(Stored data entries)
----

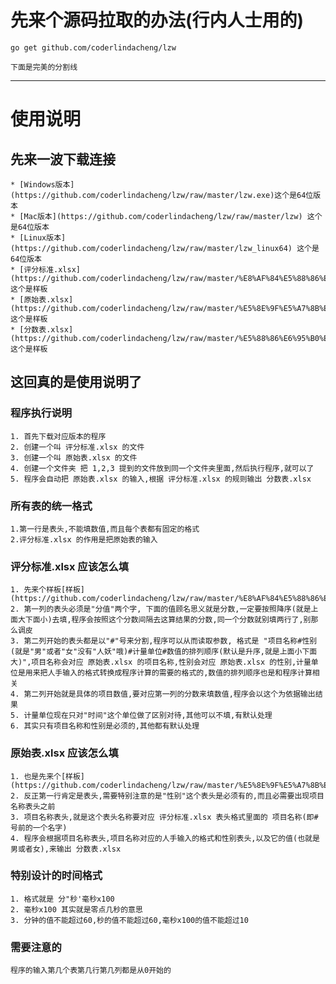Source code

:# 先来个源码拉取的办法(行内人士用的)

    go get github.com/coderlindacheng/lzw

    下面是完美的分割线
---

# 使用说明

## 先来一波下载连接

    * [Windows版本] (https://github.com/coderlindacheng/lzw/raw/master/lzw.exe)这个是64位版本 
    * [Mac版本](https://github.com/coderlindacheng/lzw/raw/master/lzw) 这个是64位版本
    * [Linux版本](https://github.com/coderlindacheng/lzw/raw/master/lzw_linux64) 这个是64位版本
    * [评分标准.xlsx](https://github.com/coderlindacheng/lzw/raw/master/%E8%AF%84%E5%88%86%E6%A0%87%E5%87%86.xlsx) 这个是样板
    * [原始表.xlsx](https://github.com/coderlindacheng/lzw/raw/master/%E5%8E%9F%E5%A7%8B%E8%A1%A8.xlsx) 这个是样板
    * [分数表.xlsx](https://github.com/coderlindacheng/lzw/raw/master/%E5%88%86%E6%95%B0%E8%A1%A8.xlsx) 这个是样板
    
## 这回真的是使用说明了

### 程序执行说明

    1. 首先下载对应版本的程序
    2. 创建一个叫 评分标准.xlsx 的文件
    3. 创建一个叫 原始表.xlsx 的文件
    4. 创建一个文件夹 把 1,2,3 提到的文件放到同一个文件夹里面,然后执行程序,就可以了
    5. 程序会自动把 原始表.xlsx 的输入,根据 评分标准.xlsx 的规则输出 分数表.xlsx

### 所有表的统一格式
    
    1.第一行是表头,不能填数值,而且每个表都有固定的格式
    2.评分标准.xlsx 的作用是把原始表的输入
    
### 评分标准.xlsx 应该怎么填
    
    1. 先来个样板[样板](https://github.com/coderlindacheng/lzw/raw/master/%E8%AF%84%E5%88%86%E6%A0%87%E5%87%86.xlsx)
    2. 第一列的表头必须是"分值"两个字, 下面的值顾名思义就是分数,一定要按照降序(就是上面大下面小)去填,程序会按照这个分数间隔去这算结果的分数,同一个分数就别填两行了,别那么调皮
    3. 第二列开始的表头都是以"#"号来分割,程序可以从而读取参数, 格式是 "项目名称#性别(就是"男"或者"女"没有"人妖"哦)#计量单位#数值的排列顺序(默认是升序,就是上面小下面大)",项目名称会对应 原始表.xlsx 的项目名称,性别会对应 原始表.xlsx 的性别,计量单位是用来把人手输入的格式转换成程序计算的需要的格式的,数值的排列顺序也是和程序计算相关
    4. 第二列开始就是具体的项目数值,要对应第一列的分数来填数值,程序会以这个为依据输出结果
    5. 计量单位现在只对"时间"这个单位做了区别对待,其他可以不填,有默认处理
    6. 其实只有项目名称和性别是必须的,其他都有默认处理

### 原始表.xlsx 应该怎么填

    1. 也是先来个[样板](https://github.com/coderlindacheng/lzw/raw/master/%E5%8E%9F%E5%A7%8B%E8%A1%A8.xlsx)
    2. 反正第一行肯定是表头,需要特别注意的是"性别"这个表头是必须有的,而且必需要出现项目名称表头之前
    3. 项目名称表头,就是这个表头名称要对应 评分标准.xlsx 表头格式里面的 项目名称(即#号前的一个名字)
    4. 程序会根据项目名称表头,项目名称对应的人手输入的格式和性别表头,以及它的值(也就是男或者女),来输出 分数表.xlsx

### 特别设计的**时间**格式
    
    1. 格式就是 分"秒'毫秒x100
    2. 毫秒x100 其实就是零点几秒的意思
    3. 分钟的值不能超过60,秒的值不能超过60,毫秒x100的值不能超过10
    
### 需要注意的
    
    程序的输入第几个表第几行第几列都是从0开始的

----

*The task:* In the entries above, count every line containing the word "这个是样板". Write only the total.

*Output for this exercise:* 3